(Entries taken from a collection)
%%

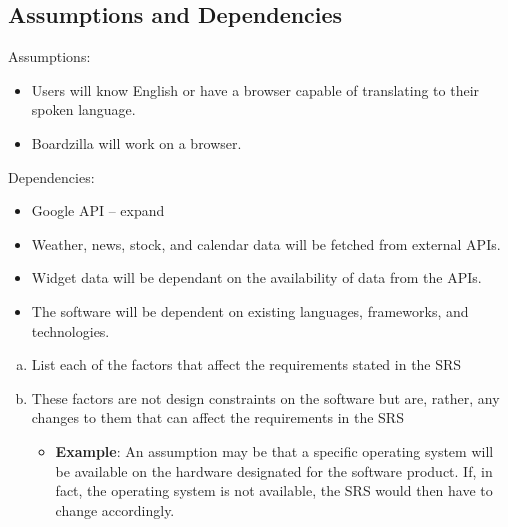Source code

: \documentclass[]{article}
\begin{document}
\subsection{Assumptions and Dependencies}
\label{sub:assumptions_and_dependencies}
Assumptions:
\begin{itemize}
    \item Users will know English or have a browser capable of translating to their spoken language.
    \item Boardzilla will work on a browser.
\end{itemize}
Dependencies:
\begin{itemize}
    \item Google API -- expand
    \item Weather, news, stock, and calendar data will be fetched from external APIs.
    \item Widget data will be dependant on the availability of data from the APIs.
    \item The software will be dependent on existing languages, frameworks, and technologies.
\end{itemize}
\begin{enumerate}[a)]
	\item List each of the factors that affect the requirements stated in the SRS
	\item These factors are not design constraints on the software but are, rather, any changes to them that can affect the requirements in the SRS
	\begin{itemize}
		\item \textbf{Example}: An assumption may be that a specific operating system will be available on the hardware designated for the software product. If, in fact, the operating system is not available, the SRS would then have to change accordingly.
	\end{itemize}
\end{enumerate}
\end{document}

%%

* Task objective:
Your output is the lines from the top of the entries through the line containing "API -- expand", exactly as they stand. No pictures belong in it.

* Task solution:
Source code

: \documentclass[]{article}
\begin{document}
\subsection{Assumptions and Dependencies}
\label{sub:assumptions_and_dependencies}
Assumptions:
\begin{itemize}
    \item Users will know English or have a browser capable of translating to their spoken language.
    \item Boardzilla will work on a browser.
\end{itemize}
Dependencies:
\begin{itemize}
    \item Google API -- expand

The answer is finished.